_What to produce:_ Where a line of the records contains the word "연구입니다", show that line.

_Data listing:_

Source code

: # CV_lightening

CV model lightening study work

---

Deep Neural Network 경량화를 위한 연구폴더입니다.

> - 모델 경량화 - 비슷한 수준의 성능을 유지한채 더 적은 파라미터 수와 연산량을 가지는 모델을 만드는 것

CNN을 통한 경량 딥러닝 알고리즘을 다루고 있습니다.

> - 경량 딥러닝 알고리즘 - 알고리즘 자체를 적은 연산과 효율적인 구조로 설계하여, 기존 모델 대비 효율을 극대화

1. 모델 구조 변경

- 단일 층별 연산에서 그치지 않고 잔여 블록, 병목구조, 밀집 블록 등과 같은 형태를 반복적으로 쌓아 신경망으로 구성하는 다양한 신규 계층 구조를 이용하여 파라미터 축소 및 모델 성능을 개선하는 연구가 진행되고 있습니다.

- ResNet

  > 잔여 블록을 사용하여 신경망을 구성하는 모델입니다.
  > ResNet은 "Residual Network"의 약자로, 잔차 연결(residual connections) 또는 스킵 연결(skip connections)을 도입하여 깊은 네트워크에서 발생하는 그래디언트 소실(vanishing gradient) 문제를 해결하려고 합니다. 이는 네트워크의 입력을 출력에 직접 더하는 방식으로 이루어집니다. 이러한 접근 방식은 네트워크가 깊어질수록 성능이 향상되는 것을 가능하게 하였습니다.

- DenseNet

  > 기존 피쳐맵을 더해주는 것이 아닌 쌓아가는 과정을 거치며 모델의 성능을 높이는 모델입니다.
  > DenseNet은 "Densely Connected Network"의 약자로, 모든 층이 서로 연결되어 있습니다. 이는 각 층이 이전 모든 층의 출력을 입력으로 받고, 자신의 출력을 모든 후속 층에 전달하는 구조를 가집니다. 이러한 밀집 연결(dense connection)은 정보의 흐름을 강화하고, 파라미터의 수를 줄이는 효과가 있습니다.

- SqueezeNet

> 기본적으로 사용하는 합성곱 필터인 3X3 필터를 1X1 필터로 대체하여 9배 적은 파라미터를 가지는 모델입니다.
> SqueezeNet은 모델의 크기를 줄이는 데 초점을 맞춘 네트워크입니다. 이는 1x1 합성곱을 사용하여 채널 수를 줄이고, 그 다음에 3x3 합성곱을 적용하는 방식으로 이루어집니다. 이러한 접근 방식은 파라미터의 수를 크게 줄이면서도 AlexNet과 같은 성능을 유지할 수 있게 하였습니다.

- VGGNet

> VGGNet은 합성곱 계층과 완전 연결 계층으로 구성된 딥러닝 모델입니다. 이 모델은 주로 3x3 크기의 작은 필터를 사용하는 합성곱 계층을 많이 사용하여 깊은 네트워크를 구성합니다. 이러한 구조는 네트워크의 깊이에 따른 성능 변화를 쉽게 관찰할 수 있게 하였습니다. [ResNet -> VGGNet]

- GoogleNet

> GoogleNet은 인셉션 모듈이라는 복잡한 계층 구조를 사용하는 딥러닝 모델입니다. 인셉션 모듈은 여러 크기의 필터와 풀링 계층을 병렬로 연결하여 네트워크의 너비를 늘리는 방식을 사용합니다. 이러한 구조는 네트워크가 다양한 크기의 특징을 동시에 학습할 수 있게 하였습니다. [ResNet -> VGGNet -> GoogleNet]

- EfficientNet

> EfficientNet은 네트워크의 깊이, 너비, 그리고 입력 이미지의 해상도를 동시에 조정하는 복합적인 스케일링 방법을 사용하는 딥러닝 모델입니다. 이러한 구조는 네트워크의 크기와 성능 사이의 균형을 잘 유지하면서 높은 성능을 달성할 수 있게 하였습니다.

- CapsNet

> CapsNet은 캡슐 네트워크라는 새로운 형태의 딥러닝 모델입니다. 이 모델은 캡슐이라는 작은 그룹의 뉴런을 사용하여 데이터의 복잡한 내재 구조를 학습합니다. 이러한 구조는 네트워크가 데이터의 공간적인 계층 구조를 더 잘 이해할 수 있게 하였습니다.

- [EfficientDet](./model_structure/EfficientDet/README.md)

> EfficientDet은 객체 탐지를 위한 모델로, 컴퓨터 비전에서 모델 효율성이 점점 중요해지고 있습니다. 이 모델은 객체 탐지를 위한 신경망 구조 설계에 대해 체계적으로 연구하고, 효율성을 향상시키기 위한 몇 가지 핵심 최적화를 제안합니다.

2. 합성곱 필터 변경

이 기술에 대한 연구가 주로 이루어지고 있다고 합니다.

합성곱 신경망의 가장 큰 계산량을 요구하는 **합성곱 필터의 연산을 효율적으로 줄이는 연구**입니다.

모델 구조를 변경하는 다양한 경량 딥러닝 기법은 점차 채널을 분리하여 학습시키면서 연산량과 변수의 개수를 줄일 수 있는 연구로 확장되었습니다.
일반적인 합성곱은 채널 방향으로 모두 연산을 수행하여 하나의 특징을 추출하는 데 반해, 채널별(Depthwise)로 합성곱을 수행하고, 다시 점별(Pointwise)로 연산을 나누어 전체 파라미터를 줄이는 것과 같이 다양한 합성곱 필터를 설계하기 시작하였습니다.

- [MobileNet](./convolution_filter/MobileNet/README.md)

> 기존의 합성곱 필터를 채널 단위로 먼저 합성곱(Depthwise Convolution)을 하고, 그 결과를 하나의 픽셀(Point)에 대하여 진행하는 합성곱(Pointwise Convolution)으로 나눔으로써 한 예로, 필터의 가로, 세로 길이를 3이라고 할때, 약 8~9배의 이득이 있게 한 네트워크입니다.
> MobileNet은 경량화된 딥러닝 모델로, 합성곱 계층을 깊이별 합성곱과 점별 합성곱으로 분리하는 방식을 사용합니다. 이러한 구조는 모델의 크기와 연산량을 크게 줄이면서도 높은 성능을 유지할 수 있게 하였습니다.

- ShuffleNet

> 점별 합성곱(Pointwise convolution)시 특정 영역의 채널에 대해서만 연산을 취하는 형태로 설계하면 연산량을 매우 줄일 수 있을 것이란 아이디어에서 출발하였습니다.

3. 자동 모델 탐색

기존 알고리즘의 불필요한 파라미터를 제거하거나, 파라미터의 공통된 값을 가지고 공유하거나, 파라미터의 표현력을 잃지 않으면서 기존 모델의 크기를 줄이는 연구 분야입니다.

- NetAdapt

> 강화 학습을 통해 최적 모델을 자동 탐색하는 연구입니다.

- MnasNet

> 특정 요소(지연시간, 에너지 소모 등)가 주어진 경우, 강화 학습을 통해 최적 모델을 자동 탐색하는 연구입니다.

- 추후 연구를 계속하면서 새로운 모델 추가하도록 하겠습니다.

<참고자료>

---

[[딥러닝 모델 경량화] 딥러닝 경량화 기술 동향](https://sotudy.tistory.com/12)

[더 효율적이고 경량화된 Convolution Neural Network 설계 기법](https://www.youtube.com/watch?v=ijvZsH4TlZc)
---
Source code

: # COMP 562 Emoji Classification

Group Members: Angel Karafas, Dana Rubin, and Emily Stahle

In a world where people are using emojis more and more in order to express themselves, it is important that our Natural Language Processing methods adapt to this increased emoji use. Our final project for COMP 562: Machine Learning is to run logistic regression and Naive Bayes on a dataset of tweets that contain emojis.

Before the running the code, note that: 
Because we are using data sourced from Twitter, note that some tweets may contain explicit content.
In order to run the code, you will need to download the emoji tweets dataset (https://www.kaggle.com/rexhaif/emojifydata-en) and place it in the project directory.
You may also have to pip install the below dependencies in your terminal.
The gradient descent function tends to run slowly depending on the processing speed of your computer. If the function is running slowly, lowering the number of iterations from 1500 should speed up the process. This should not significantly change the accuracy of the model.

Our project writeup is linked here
* * *
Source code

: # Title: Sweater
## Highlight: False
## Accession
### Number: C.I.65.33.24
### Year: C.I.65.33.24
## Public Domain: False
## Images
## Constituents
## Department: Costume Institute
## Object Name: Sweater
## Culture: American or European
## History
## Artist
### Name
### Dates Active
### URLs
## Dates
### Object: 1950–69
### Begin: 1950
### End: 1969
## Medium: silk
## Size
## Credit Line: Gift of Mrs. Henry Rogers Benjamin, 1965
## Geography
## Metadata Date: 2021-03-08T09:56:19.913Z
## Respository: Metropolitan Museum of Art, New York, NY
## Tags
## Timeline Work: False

_Task output:_
> 강화 학습을 통해 최적 모델을 자동 탐색하는 연구입니다.
> 특정 요소(지연시간, 에너지 소모 등)가 주어진 경우, 강화 학습을 통해 최적 모델을 자동 탐색하는 연구입니다.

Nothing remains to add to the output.